It can be shown that one of these equations is a consequence of the others. Also, we will use the definition of the Ricci scalar (8) as the additional equation for R(u) which will be treated as a new unknown function to avoid 3rd and 4th order derivatives in the equations.

The combination \(2\cdot \)(10)\(-f_R \cdot \)(8) is constraint equation

$$\begin{aligned}&\biggr (8\gamma 'R' + 2\bigl (\text {n}-1\bigr )\dfrac{r'}{r}R' \biggl ) f_{RR} + \Biggl (12 {\gamma '}^2 \nonumber \\ {}&\quad +\bigl (\text {n}-1\bigr ) \biggl (\dfrac{8\gamma ' r'}{r} + \bigl (\text {n}-2\bigr )\dfrac{\bigl ({r'}^2-1\bigr )}{r^2} \biggr ) +R \Biggr )f_R \nonumber \\&\quad - 12H^2\text {e}^{-2 \gamma (u)} f_R\, - f(R) = {\zeta '}^2 - 2 V\bigl ( \zeta \bigr ) \end{aligned}$$
(13)

containing only first-order derivatives. It plays the role of a restriction on the solutions of the coupled second-order differential equations.

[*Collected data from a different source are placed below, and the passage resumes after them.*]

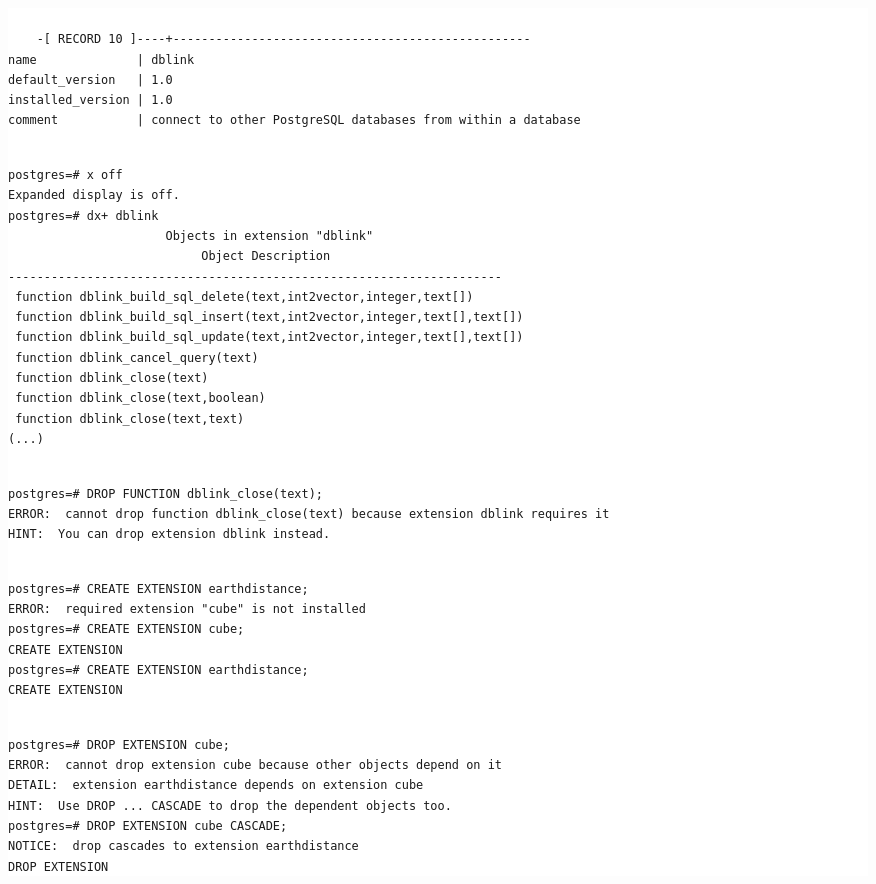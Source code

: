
 ```

    -[ RECORD 10 ]----+--------------------------------------------------
name              | dblink
default_version   | 1.0
installed_version | 1.0
comment           | connect to other PostgreSQL databases from within a database

```

```

postgres=# x off 
Expanded display is off. 
postgres=# dx+ dblink 
                      Objects in extension "dblink" 
                           Object Description 
--------------------------------------------------------------------- 
 function dblink_build_sql_delete(text,int2vector,integer,text[]) 
 function dblink_build_sql_insert(text,int2vector,integer,text[],text[]) 
 function dblink_build_sql_update(text,int2vector,integer,text[],text[]) 
 function dblink_cancel_query(text) 
 function dblink_close(text) 
 function dblink_close(text,boolean) 
 function dblink_close(text,text) 
(...)

```

```

postgres=# DROP FUNCTION dblink_close(text); 
ERROR:  cannot drop function dblink_close(text) because extension dblink requires it 
HINT:  You can drop extension dblink instead.

```

```

postgres=# CREATE EXTENSION earthdistance; 
ERROR:  required extension "cube" is not installed 
postgres=# CREATE EXTENSION cube; 
CREATE EXTENSION 
postgres=# CREATE EXTENSION earthdistance; 
CREATE EXTENSION

```

```

postgres=# DROP EXTENSION cube; 
ERROR:  cannot drop extension cube because other objects depend on it 
DETAIL:  extension earthdistance depends on extension cube 
HINT:  Use DROP ... CASCADE to drop the dependent objects too. 
postgres=# DROP EXTENSION cube CASCADE; 
NOTICE:  drop cascades to extension earthdistance 
DROP EXTENSION

```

3 Static extra dimensional metrics

The form of stationary extra space metric is the result of a metric evolution governed by the classical equations of motion, and hence depends on initial configurations. One can imagine an analogy with the Schwarzschild metric which explicitly depends on an initial matter distribution. The system (8)–(12) is the set of second order derivative equations and hence must be endowed by additional conditions if one wish to obtain a particular solution. To this end, the metric functions \(\gamma (u), r(u), R(u)\) and the matter field \(\zeta (u)\) could be fixed at a certain point \(u_c\) together with their first derivatives. These conditions are linked by constraint (13). For example, the set

$$\begin{aligned}&r(u_\text {c})=r_0, \ R(u_\text {c})=R_0, \ \gamma (u_\text {c})=0, \ \zeta (u_\text {c}) = \zeta _0, \nonumber \\&r^\prime (u_\text {c})=R^\prime (u_\text {c}) = \gamma ^\prime (u_\text {c}) = \zeta ^\prime (u_\text {c})= 0, \end{aligned}$$
(14)

at \(u_\text {c}= 0\) leads to symmetrical distributions. One of the solution is shown in Fig. 1 where the auxiliary field is extremely small due to the choice \(\zeta (u_\text {c})\ll 1, \zeta ^\prime (u_\text {c})\ll 1\). The smallness of the scalar field value (Fig. 1, right panel) may cause concern. We discuss the stability of such solutions and their possible breaking under the quantum fluctuations in the next subsection.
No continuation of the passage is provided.